Subjects with T2DM display an increased cerebral glucose tissue level, as detected using 1H PRESS. These levels are also associated with blood glucose measures (FBG and HbA1c). Interestingly, a previous 4T ultra short STEAM study with type 1 diabetes (T1DM)⁵ did not find differences in cerebral metabolites, which might hint at a different biology underlying T1DM and T2DM. As Glc resonates in a very crowded region of the NMR spectrum (3-4 ppm), traditional detection of Glc is quite challenging². It appears that by using a 1H PRESS sequence with a TE of 68 ms, overlapping peaks (including GABA, glutamate, glutamine, inositol, macromolecules) are relatively suppressed, enabling LCModel to provide a significant estimate for Glc. Indirect validation of this approach is provided by the fact that the observed cerebral Glc/tCr is significantly elevated in T2DM, and that the Glc/tCr concentration is strongly associated with blood glucose measures (FBG and HBA1c).
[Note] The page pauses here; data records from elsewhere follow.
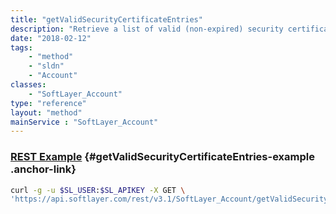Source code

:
 ```yaml
---
title: "getValidSecurityCertificateEntries"
description: "Retrieve a list of valid (non-expired) security certificates without the sensitive certificate information. This allows non-privileged users to view and select security certificates when configuring associated services. "
date: "2018-02-12"
tags:
    - "method"
    - "sldn"
    - "Account"
classes:
    - "SoftLayer_Account"
type: "reference"
layout: "method"
mainService : "SoftLayer_Account"
---
```


### [REST Example](#getValidSecurityCertificateEntries-example) <a href="/article/rest/"><i class="fas fa-question"></i></a> {#getValidSecurityCertificateEntries-example .anchor-link} 
```bash
curl -g -u $SL_USER:$SL_APIKEY -X GET \
'https://api.softlayer.com/rest/v3.1/SoftLayer_Account/getValidSecurityCertificateEntries'
```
However, proper experiments with phantoms containing all compounds (including macromolecules) that have overlapping NMR signals are required to validate the prospect of detection Glc using 1H PRESS at 3T.

Conclusion

An easy to implement 1H PRESS with a TE of 68 ms at 3T in combination with LCModel can provide significant estimates of cerebral Glc levels. This approach shows that cerebral Glc is elevated in T2DM, and that cerebral MRS-derived Glc is associated with blood glucose levels.

Acknowledgements

No acknowledgement found.

References

1. Awad N, Gagnon M, Messier C. The relationship between impaired glucose tolerance, type 2 diabetes, and cognitive function. J Clin Exp Neuropsychol. 2004;26(8):1044-1080. 2. De Graaf RA, In vivo NMR spectroscopy, Principles and Techniques, John Wiley & Sons Ltd, Chichester, UK, 1998. 3 Provencher SW. Estimation of metabolite concentrations from localized in vivo proton NMR spectra. Magn Reson Med. 1993;30(6):672-679. 4. Kreis R, The trouble with quality filtering based on relative Cramér-Rao lower bounds, Magn Reson Med. 2016;75(1):15-8. 5. Mangia S, et al. Neurochemical profile of patients with type 1 diabetes measured by 1H-MRS at 4T, J Cereb Blood Flow Metab. 2013;33(5):754-9.